Tuesday 22 January 2019

New onshore wind installations at lowest level since 2011

New onshore wind installations at lowest level since 2011

Installations of new onshore wind farms have hit the lowest level in seven years.

That’s according to new analysis by RenewableUK, which found the figure fell by nearly 80% last year since 2011.

A total of 598MW of new onshore wind capacity was installed last year, consisting of 263 turbines at 54 sites – a fall from 2.66GW installed the year before.

The trade body suggests the announcement of Hitachi suspending the development of a new nuclear power station at Wylfa in north Wales adds to the gap in clean energy needed to meet the UK’s carbon targets.

With the closure of ageing nuclear plants and other power stations in the 2020s, the nation faces a shortfall of more than 55TWh by 2030, the analysis adds.

It reveals there are currently 4,466MW of shovel-ready onshore wind projects that have gone through the local planning process, which could produce more than 12TWh a year – equivalent to two-thirds of Wylfa’s output.

It also cites independent figures which show the government could procure new capacity for £46/MWh, which is cheaper than gas, new nuclear as well as other renewables.

RenewableUK believes the fall in installations is "largely the result" of changes to government policy to block onshore wind from competing in schemes that support renewable energy deployment.

The Renewables Obligation scheme officially closed to new onshore wind projects in 2017 and they were also barred from the Contracts for Difference (CfD) scheme, which uses competitive price auctions to procure new renewable capacity at the lowest cost.

Emma Pinchbeck, RenewableUK’s Executive Director said: “Onshore wind is now the cheapest source of new power for UK billpayers and it is supported by more than three-quarters of the British public.

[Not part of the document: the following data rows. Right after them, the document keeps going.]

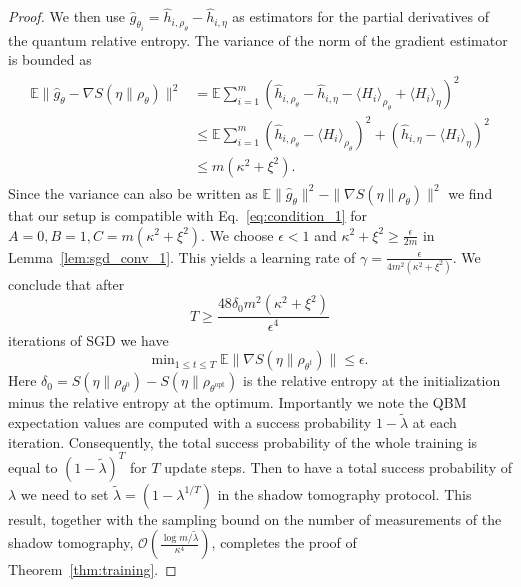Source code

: \documentclass[
    aps,
    prx,
    floatfix,
    nofootinbib,
    onecolumn
]{revtex4-2}
\begin{document}
\begin{proof}
We then use $\hat{g}_{\theta_i} = \hat{h}_{i, \rho_\theta} - \hat{h}_{i, \eta}$ as estimators for the partial derivatives of the quantum relative entropy. The variance of the norm of the gradient estimator is bounded as
\begin{align}
\begin{split}
\label{eq:grad_bounded_variance}
    \mathbb{E} \|\hat{g}_\theta - \nabla S(\eta \|\rho_\theta) \|^2 &=
    \mathbb{E} \sum_{i=1}^m (\hat{h}_{i, \rho_\theta} - \hat{h}_{i, \eta} - \langle H_i \rangle_{\rho_\theta} + \langle H_i\rangle_\eta )^2 \\
    &\leq \mathbb{E}\sum_{i=1}^m (\hat{h}_{i, \rho_\theta} - \langle H_i \rangle_{\rho_\theta} )^2 + (\hat{h}_{i, \eta} - \langle H_i\rangle_\eta )^2 \\
    &\leq m ( \kappa^2 + \xi^2).
\end{split}
\end{align} 
Since the variance can also be written as $\mathbb{E} \|\hat{g}_\theta \|^2 - \| \nabla S(\eta \|\rho_\theta) \|^2$ we find that our setup is compatible with Eq.~\eqref{eq:condition_1} for $A=0, B=1, C=m ( \kappa^2 + \xi^2)$. We choose $\epsilon<1$ and $\kappa^2 + \xi^2 \geq \frac{\epsilon}{2m}$ in Lemma~\ref{lem:sgd_conv_1}. This yields a learning rate of $\gamma = \frac{\epsilon}{ 4 m^2 (\kappa^2 + \xi^2)}$. We conclude that after 
\begin{equation}
    T \geq \frac{48 \delta_0 m^2 ( \kappa^2 + \xi^2)}{\epsilon^4}
\end{equation}
iterations of SGD we have
\begin{equation}
    \mathrm{min}_{1\leq t \leq T} \; \mathbb{E}\|\nabla S(\eta \|\rho_{\theta^t}) \| \leq \epsilon. 
\end{equation} 
Here $\delta_0 = S(\eta\|\rho_{\theta^0})-S(\eta\|\rho_{\theta^\mathrm{opt}})$ is the relative entropy at the initialization minus the relative entropy at the optimum. Importantly we note the QBM expectation values are computed with a success probability $1-\tilde{\lambda}$ at each iteration. Consequently, the total success probability of the whole training is equal to $(1-\tilde{\lambda})^T$ for $T$ update steps. Then to have a total success probability of $\lambda$ we need to set $\tilde{\lambda}=(1-\lambda^{1/T})$ in the shadow tomography protocol. This result, together with the sampling bound on the number of measurements of the shadow tomography, $\mathcal{O}(\frac{\log{m/\tilde{\lambda}}}{\kappa^4})$, completes the proof of Theorem~\ref{thm:training}.
\end{proof}
\end{document}
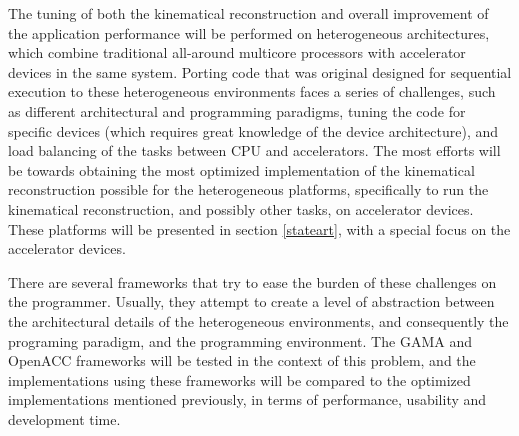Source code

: The tuning of both the kinematical reconstruction and overall improvement of the application performance will be performed on heterogeneous architectures, which combine traditional all-around multicore processors with accelerator devices in the same system. Porting code that was original designed for sequential execution to these heterogeneous environments faces a series of challenges, such as different architectural and programming paradigms, tuning the code for specific devices (which requires great knowledge of the device architecture), and load balancing of the tasks between CPU and accelerators. The most efforts will be towards obtaining the most optimized implementation of the kinematical reconstruction possible for the heterogeneous platforms, specifically to run the kinematical reconstruction, and possibly other tasks, on accelerator devices. These platforms will be presented in section \ref{stateart}, with a special focus on the accelerator devices.

There are several frameworks that try to ease the burden of these challenges on the programmer. Usually, they attempt to create a level of abstraction between the architectural details of the heterogeneous environments, and consequently the programing paradigm, and the programming environment. The GAMA and OpenACC frameworks will be tested in the context of this problem, and the implementations using these frameworks will be compared to the optimized implementations mentioned previously, in terms of performance, usability and development time.

\newpage
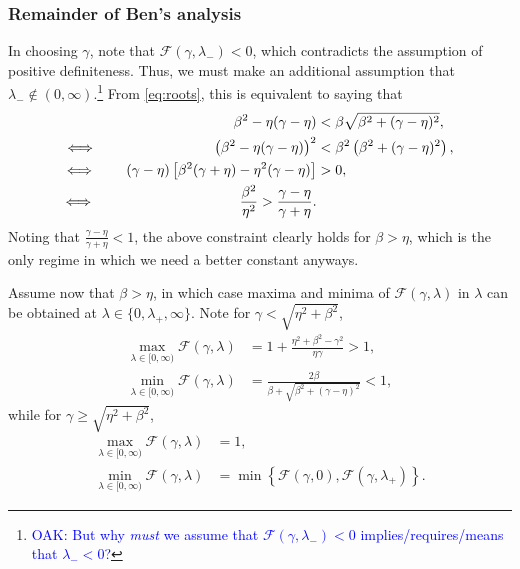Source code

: \documentclass[a4paper,10pt]{article}
\newcommand{\tcb}{\textcolor{blue}}
\begin{document}
\subsubsection{Remainder of Ben's analysis}
In choosing $\gamma$, note that $\mathcal{F}(\gamma,\lambda_-) < 0$, which contradicts
the assumption of positive definiteness. Thus, we must make an additional assumption
that $\lambda_-\not\in(0,\infty)$.\footnote{\tcb{OAK: But why \textit{must} we assume that $\mathcal{F}(\gamma,\lambda_-) < 0$ implies/requires/means that $\lambda_- < 0$?}} From \eqref{eq:roots}, this is equivalent to saying that
%
\begin{align*}
\beta^2-\eta(\gamma-\eta) & < \beta\sqrt{\beta^2+(\gamma-\eta)^2}, \\
\Longleftrightarrow\hspace{19.5ex}
\left(\beta^2-\eta(\gamma-\eta)\right)^2& < \beta^2\left(\beta^2+(\gamma-\eta)^2\right), \\
\Longleftrightarrow\hspace{5ex}
(\gamma-\eta)\left[\beta^2(\gamma+\eta) - \eta^2(\gamma-\eta)\right] & > 0, \\
\Longleftrightarrow\hspace{24ex}
\frac{\beta^2}{\eta^2} > \frac{\gamma-\eta}{\gamma+\eta}.
\end{align*}
%
Noting that $\tfrac{\gamma-\eta}{\gamma+\eta} < 1$, the above constraint clearly holds
for $\beta > \eta$, which is the only regime in which we need a better constant anyways.

Assume now that $\beta > \eta$, in which case maxima and minima of
$\mathcal{F}(\gamma,\lambda)$ in $\lambda$ can be obtained at
$\lambda\in\{0,\lambda_+,\infty\}$. Note for $\gamma < \sqrt{\eta^2+\beta^2}$,
%
\begin{align*}
\max_{\lambda\in[0,\infty)} \mathcal{F}(\gamma,\lambda) & =
	1 + \frac{\eta^2+\beta^2 - \gamma^2}{\eta\gamma} > 1, \\
\min_{\lambda\in[0,\infty)} \mathcal{F}(\gamma,\lambda) & =
	\frac{2\beta}{\beta + \sqrt{\beta^2 + (\gamma-\eta)^2}} < 1,
\end{align*}
%
while for $\gamma \geq \sqrt{\eta^2+\beta^2}$,
%
\begin{align*}
\max_{\lambda\in[0,\infty)} \mathcal{F}(\gamma,\lambda) & = 1, \\
\min_{\lambda\in[0,\infty)} \mathcal{F}(\gamma,\lambda) & =
	\min\left\{\mathcal{F}(\gamma,0),\mathcal{F}(\gamma,\lambda_+)\right\}.
\end{align*}
%
\end{document}
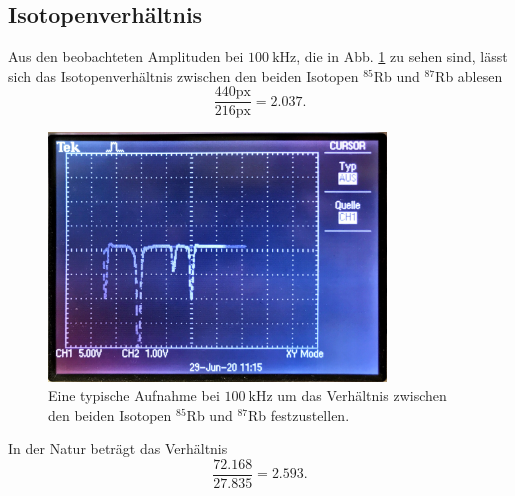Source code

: \subsection{Isotopenverhältnis}
Aus den beobachteten Amplituden bei $\SI{100}{\kilo\hertz}$, die in Abb. \ref{fig:Aufnahme} zu sehen sind, lässt sich das Isotopenverhältnis zwischen den beiden Isotopen $^{85}$Rb und $^{87}$Rb ablesen
\begin{equation*}
    \frac{440\text{px}}{216\text{px}} = \num{2.037}. 
\end{equation*}
\begin{figure}
    \centering
    \includegraphics[width=0.8\textwidth]{fotos/Aufnahme.JPG}
    \caption{Eine typische Aufnahme bei $\SI{100}{\kilo\hertz}$ um das Verhältnis zwischen den beiden Isotopen $^{85}$Rb und $^{87}$Rb festzustellen.}
    \label{fig:Aufnahme}
\end{figure}
In der Natur beträgt das Verhältnis
\begin{equation*}
    \frac{\num{72.168}}{\num{27.835}} = \num{2.593}.
\end{equation*}
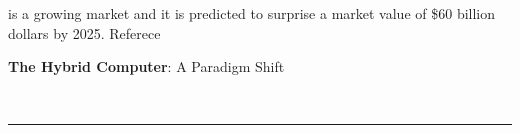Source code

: \documentclass[12pt]{article}
\begin{document}
     is a growing market and it is predicted to surprise a market value of \$60 billion dollars by 2025. {\color{rojo}Referece}
    
    \clearpage
    
     \centerline{\Large\textbf{{The Hybrid Computer}}:
                               {A Paradigm Shift}}\
     \vspace{-7.5mm}\hrule\vspace{-2.5mm}
    
\end{document}
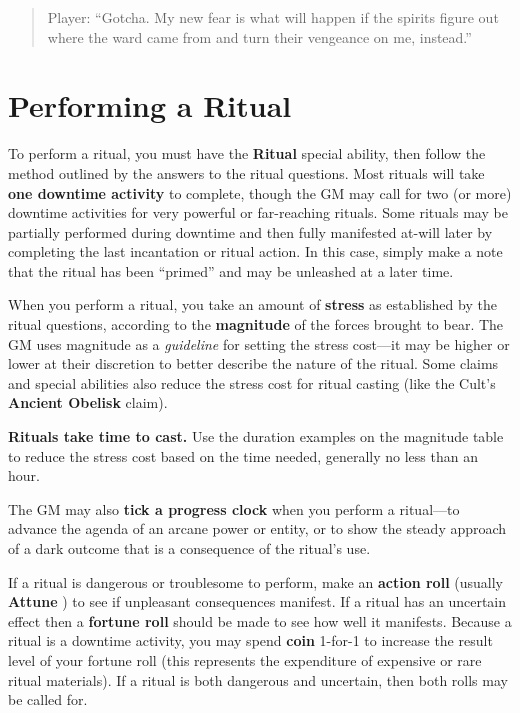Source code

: \documentclass[11pt,oneside]{book}
\newcommand{\gameterm}[1]{\textbf{#1}}
\begin{document}
\begin{quote}
	Player: “Gotcha. My new fear is what will happen if the spirits figure out where the ward came from and turn their vengeance on me, instead.”
\end{quote} 

\section{Performing a Ritual}

To perform a ritual, you must have the \gameterm{Ritual}  special ability, then follow the method outlined by the answers to the ritual questions. Most rituals will take \textbf{one downtime activity} to complete, though the GM may call for two (or more) downtime activities for very powerful or far-reaching rituals. Some rituals may be partially performed during downtime and then fully manifested at-will later by completing the last incantation or ritual action. In this case, simply make a note that the ritual has been “primed” and may be unleashed at a later time.

When you perform a ritual, you take an amount of \textbf{stress} as established by the ritual questions, according to the \textbf{magnitude} of the forces brought to bear. The GM uses magnitude as a \emph{guideline} for setting the stress cost---it may be higher or lower at their discretion to better describe the nature of the ritual. Some claims and special abilities also reduce the stress cost for ritual casting (like the Cult’s \textbf{Ancient Obelisk} claim).

\textbf{Rituals take time to cast.} Use the duration examples on the magnitude table to reduce the stress cost based on the time needed, generally no less than an hour.

The GM may also \textbf{tick a progress clock} when you perform a ritual---to advance the agenda of an arcane power or entity, or to show the steady approach of a dark outcome that is a consequence of the ritual’s use.

If a ritual is dangerous or troublesome to perform, make an \textbf{action roll} (usually \gameterm{Attune} ) to see if unpleasant consequences manifest. If a ritual has an uncertain effect then a \textbf{fortune roll} should be made to see how well it manifests. Because a ritual is a downtime activity, you may spend \gameterm{coin}  1-for-1 to increase the result level of your fortune roll (this represents the expenditure of expensive or rare ritual materials). If a ritual is both dangerous and uncertain, then both rolls may be called for.
\end{document}
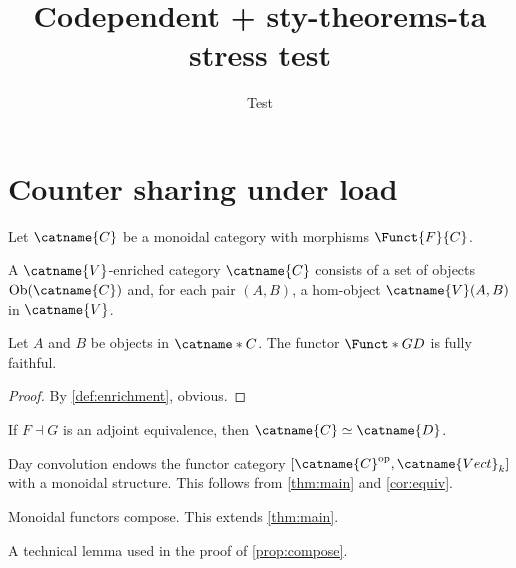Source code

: \documentclass{article}
\title{Codependent + sty-theorems-ta stress test}
\author{Test}
\date{}
\numberwithin{equation}{section}
\begin{document}
\START
\maketitle

\section{Counter sharing under load}
\label{sec:counters}

Let $\catname{C}$ be a monoidal category with morphisms $\Funct{F}{C}$.

\begin{definition}\label{def:enrichment}
A $\catname{V}$-enriched category $\catname{C}$ consists of a set of
objects $\mathrm{Ob}(\catname{C})$ and, for each pair $(A,B)$, a hom-object
$\catname{V}(A,B)$ in $\catname{V}$.
%
\end{definition}

\begin{theorem}\label{thm:main}
Let $A$ and $B$ be objects in $\catname*{C}$.  The functor
$\Funct*{G}{D}$ is fully faithful.
\end{theorem}

\begin{proof}
By \cref{def:enrichment}, obvious.
\end{proof}

\begin{corollary}\label{cor:equiv}
If $F \dashv G$ is an adjoint equivalence, then
$\catname{C} \simeq \catname{D}$.
\end{corollary}

\begin{remark}\label{rem:day}
Day convolution endows the functor category
$[\catname{C}^{\mathrm{op}}, \catname{Vect}_k]$ with a monoidal structure.
This follows from \cref{thm:main} and \cref{cor:equiv}.
\end{remark}

\begin{proposition}\label{prop:compose}
Monoidal functors compose.  This extends \cref{thm:main}.
\end{proposition}

\begin{lemma}\label{lem:technical}
A technical lemma used in the proof of \cref{prop:compose}.
\end{lemma}
\end{document}
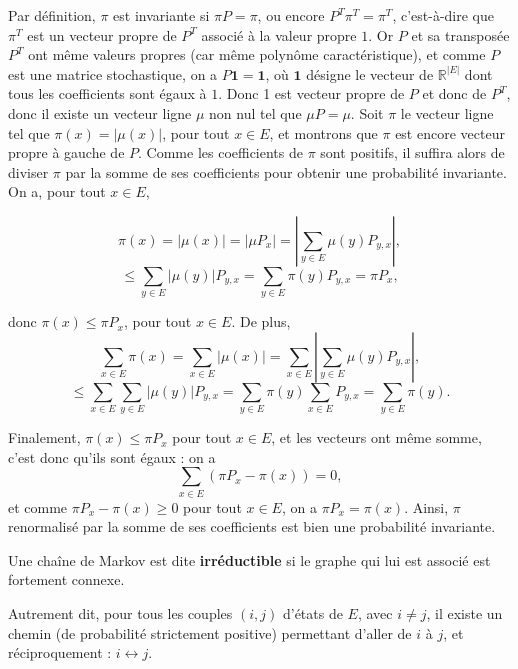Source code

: \documentclass{article}
\begin{document}
\begin{tcolorbox}[colback=white,colframe=green!80!black,title=Démonstration, breakable]
Par définition, $\pi$ est invariante si $\pi P = \pi$, ou encore $P^T \pi^T = \pi^T$, c'est-à-dire que $\pi^T$ est un vecteur propre de $P^T$ associé à la valeur propre $1$.
Or $P$ et sa transposée $P^T$ ont même valeurs propres (car même polynôme caractéristique), et comme $P$ est une matrice stochastique, on a $P \mathbf{1} = \mathbf{1}$, où $\mathbf{1}$ désigne le vecteur de $\mathbb{R}^{|E|}$ dont tous les coefficients sont égaux à $1$.
Donc 1 est vecteur propre de $P$ et donc de $P^T$, donc il existe un vecteur ligne $\mu$ non nul tel que $\mu P = \mu$. Soit $\pi$ le vecteur ligne tel que $\pi(x) = |\mu(x)|$, pour tout $x \in E$, et montrons que $\pi$ est encore vecteur propre à gauche de $P$.
Comme les coefficients de $\pi$ sont positifs, il suffira alors de diviser $\pi$ par la somme de ses coefficients pour obtenir une probabilité invariante. On a, pour tout $x \in E$,

\[
\pi(x) = |\mu(x)| = |\mu P_x| = \left| \sum_{y \in E} \mu(y) P_{y,x} \right|,
\]
\[
\leq \sum_{y \in E} |\mu(y)| P_{y,x} = \sum_{y \in E} \pi(y) P_{y,x} = \pi P_x,
\]

donc $\pi(x) \leq \pi P_x$, pour tout $x \in E$. De plus,
\[
\sum_{x \in E} \pi(x) = \sum_{x \in E} |\mu(x)| = \sum_{x \in E} \left| \sum_{y \in E} \mu(y) P_{y,x} \right|,
\]
\[
\leq \sum_{x \in E} \sum_{y \in E} |\mu(y)| P_{y,x} = \sum_{y \in E} \pi(y) \sum_{x \in E} P_{y,x} = \sum_{y \in E} \pi(y).
\]

Finalement, $\pi(x) \leq \pi P_x$ pour tout $x \in E$, et les vecteurs ont même somme, c’est donc qu’ils sont égaux : on a
\[
\sum_{x \in E} (\pi P_x - \pi(x)) = 0,
\]
et comme $\pi P_x - \pi(x) \geq 0$ pour tout $x \in E$, on a $\pi P_x = \pi(x)$. Ainsi, $\pi$ renormalisé par la somme de ses coefficients est bien une probabilité invariante.
\end{tcolorbox}
  

\begin{tcolorbox}[colback=white,colframe=blue!80!black,title=Chaîne de Markov irréductible]
Une chaîne de Markov est dite \textbf{irréductible} si le graphe qui lui est associé est fortement connexe.

Autrement dit, pour tous les couples $(i, j)$ d'états de $E$, avec $i \neq j$, il existe un chemin (de probabilité strictement positive) permettant d'aller de $i$ à $j$, et réciproquement : $i \leftrightarrow j$.
\end{tcolorbox}
\end{document}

We have ready-to-go onshore wind that can help close the gap between the low carbon power we need and the amount government policy is actually delivering.

“The Secretary of State has rightly recognised that renewables can now be delivered with little or no subsidies and that they have earned their place at the heart of a modern energy system. But government has stacked the odds against onshore wind being built at the scale needed to meet our carbon budgets and excluded these projects from competing for government-backed power contracts.”